Exercise prompt: From the line containing "инкрементом равным 0.125." down to the last line of the records below, give every line again without any change.

++++ Data records

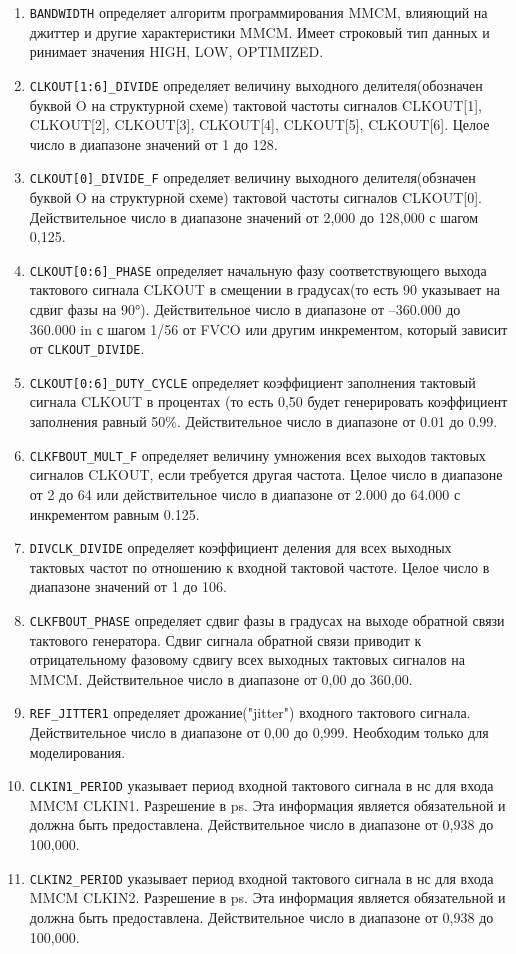 \documentclass[a4paper,oneside ,14pt]{extreport}
\begin{document}
\begin{enumerate}
	\item \verb|BANDWIDTH| определяет алгоритм программирования MMCM, влияющий на джиттер и другие характеристики MMCM. Имеет строковый тип данных и ринимает значения HIGH, LOW, OPTIMIZED.		
	\item \verb|CLKOUT[1:6]_DIVIDE|	 
	определяет величину выходного делителя(обозначен буквой O на структурной схеме) 
	тактовой частоты сигналов CLKOUT[1], CLKOUT[2], CLKOUT[3], CLKOUT[4], CLKOUT[5], CLKOUT[6]. 
	Целое число в диапазоне значений от 1 до 128.
	\item \verb|CLKOUT[0]_DIVIDE_F| определяет величину выходного делителя(обзначен буквой O на структурной схеме) тактовой частоты сигналов CLKOUT[0]. Действительное число в диапазоне значений от 2,000 до 128,000 с шагом 0,125. 	
	\item \verb|CLKOUT[0:6]_PHASE| определяет начальную фазу соответствующего выхода тактового сигнала CLKOUT в смещении в градусах(то есть 90 указывает на сдвиг фазы на 90°). Действительное число в диапазоне от –360.000 до 360.000 in
с шагом 1/56 от FVCO или другим инкрементом, который зависит от \verb|CLKOUT_DIVIDE|.
	\item \verb|CLKOUT[0:6]_DUTY_CYCLE| определяет коэффициент заполнения тактовый сигнала CLKOUT в процентах (то есть 0,50 будет генерировать коэффициент заполнения равный 50\%. Действительное число в диапазоне от 0.01 до 0.99. 
	\item \verb|CLKFBOUT_MULT_F| определяет величину умножения всех выходов тактовых сигналов CLKOUT, если требуется другая частота. Целое число в диапазоне от 2 до 64 или действительное число в диапазоне от 2.000 до 64.000 с инкрементом равным 0.125. 
	\item \verb|DIVCLK_DIVIDE| определяет коэффициент деления для всех выходных тактовых частот по отношению к входной тактовой частоте. Целое число в диапазоне значений от 1 до 106.	
	\item \verb|CLKFBOUT_PHASE| определяет сдвиг фазы в градусах на выходе обратной связи тактового генератора. Сдвиг сигнала обратной связи приводит к отрицательному фазовому сдвигу всех выходных тактовых сигналов на MMCM. Действительное число в диапазоне от 0,00 до 360,00.
	\item \verb|REF_JITTER1| определяет дрожание("jitter") входного тактового сигнала. Действительное число в диапазоне от 0,00 до 0,999.
	Необходим только для моделирования.
	\item \verb|CLKIN1_PERIOD| указывает период входной тактового сигнала в нс для входа MMCM CLKIN1. Разрешение в ps. Эта информация является обязательной и должна быть предоставлена. Действительное число в диапазоне от 0,938 до 100,000. 		
	\item \verb|CLKIN2_PERIOD| указывает период входной тактового сигнала в нс для входа MMCM CLKIN2. Разрешение в ps. Эта информация является обязательной и должна быть предоставлена. Действительное число в диапазоне от 0,938 до 100,000.	
\end{enumerate}
\end{document}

++++++++

Solution to the exercise:
	\item \verb|CLKFBOUT_MULT_F| определяет величину умножения всех выходов тактовых сигналов CLKOUT, если требуется другая частота. Целое число в диапазоне от 2 до 64 или действительное число в диапазоне от 2.000 до 64.000 с инкрементом равным 0.125. 
	\item \verb|DIVCLK_DIVIDE| определяет коэффициент деления для всех выходных тактовых частот по отношению к входной тактовой частоте. Целое число в диапазоне значений от 1 до 106.	
	\item \verb|CLKFBOUT_PHASE| определяет сдвиг фазы в градусах на выходе обратной связи тактового генератора. Сдвиг сигнала обратной связи приводит к отрицательному фазовому сдвигу всех выходных тактовых сигналов на MMCM. Действительное число в диапазоне от 0,00 до 360,00.
	\item \verb|REF_JITTER1| определяет дрожание("jitter") входного тактового сигнала. Действительное число в диапазоне от 0,00 до 0,999.
	Необходим только для моделирования.
	\item \verb|CLKIN1_PERIOD| указывает период входной тактового сигнала в нс для входа MMCM CLKIN1. Разрешение в ps. Эта информация является обязательной и должна быть предоставлена. Действительное число в диапазоне от 0,938 до 100,000. 		
	\item \verb|CLKIN2_PERIOD| указывает период входной тактового сигнала в нс для входа MMCM CLKIN2. Разрешение в ps. Эта информация является обязательной и должна быть предоставлена. Действительное число в диапазоне от 0,938 до 100,000.	
\end{enumerate}
\end{document}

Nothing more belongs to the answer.